In winter, as you walk around the lighthouse in Byron Bay, you can see Humpback whales on their annual migration to the Great Barrier Reef. From numerous vantage points, as you peruse the ocean, you may catch sight of these magnificent creatures spouting and occasionally breaching. Although it is always a thrill, indeed I feel cheated if I walk and don’t see any whales, I am always aware that I’m on the land and they’re in the sea, a long way away.
A WHALE OF A TIME BEGINS
I longed to get up close and personal, so last week, Kenn and I embarked on a whale watching trip to Hervey Bay, approximately 450 kms north of Byron Bay. We traveled mid week, hoping to avoid the crowds and chose to stay at the Mantra hotel located on the Boat harbour at Urangan. Our room came complete with a very comfortable king size bed, a spa bath and a balcony with a view over the harbour. Perfect spot for admiring sunrise and sunset.
Having settled in, we explored our surroundings. We confirmed our booking for our Whale Watch on Quick Cat II. We selected the Day Away for Early Birds tour which included a half day whale watching adventure and an afternoon at Kingfisher Bay on Fraser Island.
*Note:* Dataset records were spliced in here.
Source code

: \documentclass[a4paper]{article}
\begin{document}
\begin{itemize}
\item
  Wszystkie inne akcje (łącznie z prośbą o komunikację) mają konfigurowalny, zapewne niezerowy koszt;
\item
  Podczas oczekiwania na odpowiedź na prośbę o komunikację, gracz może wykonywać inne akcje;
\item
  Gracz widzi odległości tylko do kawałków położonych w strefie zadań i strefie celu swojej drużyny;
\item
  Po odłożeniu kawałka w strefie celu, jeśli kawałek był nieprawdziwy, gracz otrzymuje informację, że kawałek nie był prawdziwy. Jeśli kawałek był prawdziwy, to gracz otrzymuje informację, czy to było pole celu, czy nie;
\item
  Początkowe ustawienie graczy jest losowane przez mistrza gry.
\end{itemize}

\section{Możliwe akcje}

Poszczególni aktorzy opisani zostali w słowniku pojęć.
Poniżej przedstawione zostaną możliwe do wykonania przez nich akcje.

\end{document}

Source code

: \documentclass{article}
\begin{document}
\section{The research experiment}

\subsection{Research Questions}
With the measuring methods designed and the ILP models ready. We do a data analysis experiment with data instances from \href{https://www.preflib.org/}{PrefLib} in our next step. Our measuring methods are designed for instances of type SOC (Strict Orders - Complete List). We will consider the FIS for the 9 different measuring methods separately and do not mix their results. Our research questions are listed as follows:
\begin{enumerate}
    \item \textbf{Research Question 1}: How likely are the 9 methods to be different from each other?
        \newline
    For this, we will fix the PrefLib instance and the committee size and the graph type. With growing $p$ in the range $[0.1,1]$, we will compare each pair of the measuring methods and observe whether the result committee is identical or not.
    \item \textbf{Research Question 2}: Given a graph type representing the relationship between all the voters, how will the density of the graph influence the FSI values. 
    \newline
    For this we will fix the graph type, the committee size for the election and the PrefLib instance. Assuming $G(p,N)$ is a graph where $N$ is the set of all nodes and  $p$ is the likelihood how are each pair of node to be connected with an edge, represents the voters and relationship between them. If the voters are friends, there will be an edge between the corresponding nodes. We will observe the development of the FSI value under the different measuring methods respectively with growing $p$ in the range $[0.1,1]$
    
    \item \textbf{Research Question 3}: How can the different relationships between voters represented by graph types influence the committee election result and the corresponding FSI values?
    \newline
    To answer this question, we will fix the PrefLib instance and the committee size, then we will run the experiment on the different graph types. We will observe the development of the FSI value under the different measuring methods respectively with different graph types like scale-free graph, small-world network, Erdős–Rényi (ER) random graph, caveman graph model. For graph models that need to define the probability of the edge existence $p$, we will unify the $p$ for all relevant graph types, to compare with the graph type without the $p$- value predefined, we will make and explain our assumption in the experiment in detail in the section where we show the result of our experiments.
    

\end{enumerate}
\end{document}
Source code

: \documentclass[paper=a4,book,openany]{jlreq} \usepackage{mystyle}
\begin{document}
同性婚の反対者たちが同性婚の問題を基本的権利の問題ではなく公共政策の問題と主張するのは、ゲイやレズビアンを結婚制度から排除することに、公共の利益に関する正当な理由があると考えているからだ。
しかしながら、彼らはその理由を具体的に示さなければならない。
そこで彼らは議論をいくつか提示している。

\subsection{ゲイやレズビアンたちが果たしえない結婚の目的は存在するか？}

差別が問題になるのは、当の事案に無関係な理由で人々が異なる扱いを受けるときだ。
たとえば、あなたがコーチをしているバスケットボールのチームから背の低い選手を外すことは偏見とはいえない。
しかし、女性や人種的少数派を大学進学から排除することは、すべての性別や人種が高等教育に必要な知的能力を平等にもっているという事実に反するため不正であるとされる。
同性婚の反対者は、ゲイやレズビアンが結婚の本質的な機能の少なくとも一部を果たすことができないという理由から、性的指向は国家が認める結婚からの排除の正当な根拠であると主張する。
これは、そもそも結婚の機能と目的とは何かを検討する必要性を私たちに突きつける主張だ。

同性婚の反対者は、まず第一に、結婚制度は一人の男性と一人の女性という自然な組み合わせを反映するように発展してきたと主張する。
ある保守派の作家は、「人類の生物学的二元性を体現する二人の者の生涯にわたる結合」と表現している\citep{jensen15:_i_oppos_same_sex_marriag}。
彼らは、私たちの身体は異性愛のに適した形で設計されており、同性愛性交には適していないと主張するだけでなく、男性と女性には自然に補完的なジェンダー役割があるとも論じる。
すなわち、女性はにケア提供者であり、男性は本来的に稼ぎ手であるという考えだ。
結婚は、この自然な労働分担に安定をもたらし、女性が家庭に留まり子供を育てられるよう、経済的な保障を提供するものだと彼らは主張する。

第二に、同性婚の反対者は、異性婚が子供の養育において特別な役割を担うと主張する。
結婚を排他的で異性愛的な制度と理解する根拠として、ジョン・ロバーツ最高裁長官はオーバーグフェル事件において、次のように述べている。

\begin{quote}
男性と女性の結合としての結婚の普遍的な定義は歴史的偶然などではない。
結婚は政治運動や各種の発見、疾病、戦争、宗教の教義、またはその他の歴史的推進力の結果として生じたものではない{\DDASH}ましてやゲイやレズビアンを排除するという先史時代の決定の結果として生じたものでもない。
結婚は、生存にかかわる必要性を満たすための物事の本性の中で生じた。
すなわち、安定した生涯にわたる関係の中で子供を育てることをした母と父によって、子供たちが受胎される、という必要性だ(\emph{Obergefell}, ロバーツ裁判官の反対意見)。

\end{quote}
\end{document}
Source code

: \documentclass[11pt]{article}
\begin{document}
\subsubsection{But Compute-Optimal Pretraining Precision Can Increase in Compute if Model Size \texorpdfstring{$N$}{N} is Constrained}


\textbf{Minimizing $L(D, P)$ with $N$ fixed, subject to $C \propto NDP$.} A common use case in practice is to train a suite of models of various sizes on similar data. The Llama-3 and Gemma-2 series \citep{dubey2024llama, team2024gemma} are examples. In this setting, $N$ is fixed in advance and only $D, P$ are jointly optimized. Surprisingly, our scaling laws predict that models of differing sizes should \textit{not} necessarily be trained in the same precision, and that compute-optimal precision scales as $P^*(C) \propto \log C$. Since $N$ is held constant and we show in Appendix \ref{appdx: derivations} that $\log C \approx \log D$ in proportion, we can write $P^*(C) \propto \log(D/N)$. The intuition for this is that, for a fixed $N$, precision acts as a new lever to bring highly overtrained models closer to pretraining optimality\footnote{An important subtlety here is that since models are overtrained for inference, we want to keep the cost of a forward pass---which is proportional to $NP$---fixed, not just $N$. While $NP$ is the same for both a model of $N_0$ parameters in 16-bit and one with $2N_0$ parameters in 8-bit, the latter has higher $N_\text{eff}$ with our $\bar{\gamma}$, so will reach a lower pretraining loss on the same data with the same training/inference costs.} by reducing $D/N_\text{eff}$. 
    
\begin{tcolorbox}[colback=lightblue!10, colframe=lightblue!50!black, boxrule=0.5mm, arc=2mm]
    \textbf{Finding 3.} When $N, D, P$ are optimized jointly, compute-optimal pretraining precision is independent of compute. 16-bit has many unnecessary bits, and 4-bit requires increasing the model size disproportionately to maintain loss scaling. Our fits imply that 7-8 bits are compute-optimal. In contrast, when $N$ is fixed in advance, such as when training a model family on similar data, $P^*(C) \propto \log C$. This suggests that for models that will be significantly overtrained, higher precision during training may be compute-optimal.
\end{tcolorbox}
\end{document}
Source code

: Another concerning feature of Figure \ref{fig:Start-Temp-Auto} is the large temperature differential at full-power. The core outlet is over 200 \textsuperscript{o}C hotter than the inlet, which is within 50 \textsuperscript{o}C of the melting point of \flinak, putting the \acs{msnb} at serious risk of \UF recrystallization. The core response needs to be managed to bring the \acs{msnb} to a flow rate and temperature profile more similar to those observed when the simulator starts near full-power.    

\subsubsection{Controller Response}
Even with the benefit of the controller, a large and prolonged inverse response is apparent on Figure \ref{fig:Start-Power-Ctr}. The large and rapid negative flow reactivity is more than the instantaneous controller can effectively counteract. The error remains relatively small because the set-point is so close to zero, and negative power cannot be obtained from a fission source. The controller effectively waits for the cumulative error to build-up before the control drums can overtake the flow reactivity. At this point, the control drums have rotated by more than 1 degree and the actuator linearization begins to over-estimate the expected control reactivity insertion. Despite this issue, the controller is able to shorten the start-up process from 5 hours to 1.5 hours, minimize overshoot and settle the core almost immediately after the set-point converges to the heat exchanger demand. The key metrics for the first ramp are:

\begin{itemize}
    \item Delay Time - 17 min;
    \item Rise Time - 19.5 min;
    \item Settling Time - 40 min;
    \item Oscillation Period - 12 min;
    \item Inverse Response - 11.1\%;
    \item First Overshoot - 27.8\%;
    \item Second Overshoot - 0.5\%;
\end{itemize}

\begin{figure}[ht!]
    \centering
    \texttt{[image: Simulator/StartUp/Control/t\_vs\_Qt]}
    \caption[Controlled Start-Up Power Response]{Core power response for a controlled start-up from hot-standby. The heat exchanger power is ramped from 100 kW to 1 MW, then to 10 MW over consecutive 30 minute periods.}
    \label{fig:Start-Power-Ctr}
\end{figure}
That sorted, Kenn and I chilled out for a couple of hours before salivating over a sensational seafood dinner at La Baelana Cafe on the boardwalk, just a few steps from our hotel. The Hervey Bay prawns and scallops were better than a Masterchef finale. I would recommend booking, as this cafe is very popular.
Friday morning dawned calm and clear: perfect conditions for whale watching. The Quick Cat II was underway promptly at 7am and breakfast, consisting of fresh fruit, cereals, pancakes and muffins, was served as we made our way past Fraser Island into the bay. Soon, we were in Whale territory. Several pods were steaming towards us. The captain cut the engines and the magic began as they swam up to our boat.
I couldn’t believe it, they were right there and I was so close I could see rainbows in the spray as they swam past. Then they dived under the ship to the other side, coming up to look at us. “They re mugging us,” the captain exclaimed. “They can see and hear us, so wave your arms and yell!” Obediently, we waved frantically, yelled and whistled.
The whales must have liked our response for they kept us company for the next hour or so. The sunlight filtered through the water and cast shifting patterns on their bodies as they cruised beside us, just below the surface.
Then, when you least expected it, they would breach. The most spectacular breach was right in front of the boat, but I was so awestruck, that I forgot that I had a camera in my hand. Alas I only caught the after splash.
They frolicked the morning away, rolling over to show us their tummies,
swimming away only to return and begin their performance again.
But all wonderful experiences come to an end. The sun was directly overhead and it was time to return to the harbour. Our friends of the deep, waved us farewell.
Everyone was quiet as we cruised to Kingfisher Bay, where some of us were finishing the cruise. I think we were all savouring the moment. I overheard a little six year old poppet exclaim to her grandparents, “This has been the bestest day ever!” Yes, some dreams do come true.